We’re supporting the Free Syrian Army, the opposing group, we’ve called for Assad to step down, and we are sending non-lethal aid to the rebels. We’ve taken a clear stand against tyranny, but thankfully we so far haven’t been sucked into another war either.
U.S. policy circles are in somewhat of a quandary: they want to give arms to Syrian rebels but magic arms that can defeat the Syrian government while being powerless against the Israeli military.

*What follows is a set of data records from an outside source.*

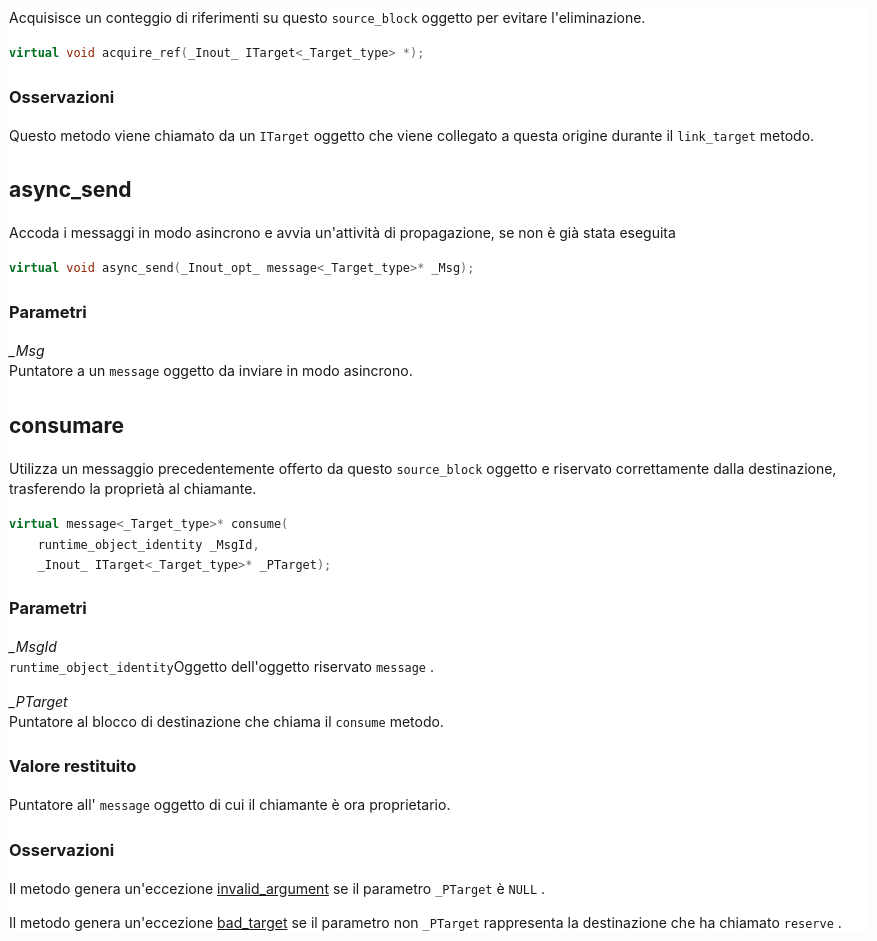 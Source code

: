 Acquisisce un conteggio di riferimenti su questo `source_block` oggetto per evitare l'eliminazione.

```cpp
virtual void acquire_ref(_Inout_ ITarget<_Target_type> *);
```

### <a name="remarks"></a>Osservazioni

Questo metodo viene chiamato da un `ITarget` oggetto che viene collegato a questa origine durante il `link_target` metodo.

## <a name="async_send"></a><a name="async_send"></a>async_send

Accoda i messaggi in modo asincrono e avvia un'attività di propagazione, se non è già stata eseguita

```cpp
virtual void async_send(_Inout_opt_ message<_Target_type>* _Msg);
```

### <a name="parameters"></a>Parametri

*_Msg*<br/>
Puntatore a un `message` oggetto da inviare in modo asincrono.

## <a name="consume"></a><a name="consume"></a>consumare

Utilizza un messaggio precedentemente offerto da questo `source_block` oggetto e riservato correttamente dalla destinazione, trasferendo la proprietà al chiamante.

```cpp
virtual message<_Target_type>* consume(
    runtime_object_identity _MsgId,
    _Inout_ ITarget<_Target_type>* _PTarget);
```

### <a name="parameters"></a>Parametri

*_MsgId*<br/>
`runtime_object_identity`Oggetto dell'oggetto riservato `message` .

*_PTarget*<br/>
Puntatore al blocco di destinazione che chiama il `consume` metodo.

### <a name="return-value"></a>Valore restituito

Puntatore all' `message` oggetto di cui il chiamante è ora proprietario.

### <a name="remarks"></a>Osservazioni

Il metodo genera un'eccezione [invalid_argument](../../../standard-library/invalid-argument-class.md) se il parametro `_PTarget` è `NULL` .

Il metodo genera un'eccezione [bad_target](bad-target-class.md) se il parametro non `_PTarget` rappresenta la destinazione che ha chiamato `reserve` .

The Iraq experience has demonstrated that the Middle East is not brimming with Enlightenment-style patriots eager to push multi-ethnic, mutli-confessional republics. If you remember, the Bush Administration was pushing Ahmed Chalabi as the “George Washington” of Iraq. Mr Chalabi had only infinitesimal public support and disappeared from the Iraqi government when he couldn’t even hold his seat in parliament. Later evidence emerged that, not only might he be guilty of fraud in Jordan, but he might have been an Iranian agent all along.
As things stand right now, we don’t have a Mr Chalabi on whom to pin our false hopes for Syria.
Absent that, any intervention we undertake will flail about dangerously, unmoored from any discernible political goals. After the experience of trying to bribe the southern half of Vietnam into accepting a government we invented for them, after the experience of turning Iraq into an ungovernable mess, and after the experience of trying to get the Afghans to love a central government that is corrupt when it is not ineffectual and ineffectual when it is not corrupt, we should only join this fight when we actually have some positive political outcome we want to see. Recent examples: Kosovo and Bosnia.
Otherwise, let me tell you, there are a lot dead Vietnamese and dead Iraqis as mute witnesses to the immoral folly of “trying to do good” without a political goal. Like the French Revolution, political failure leads to slaughter.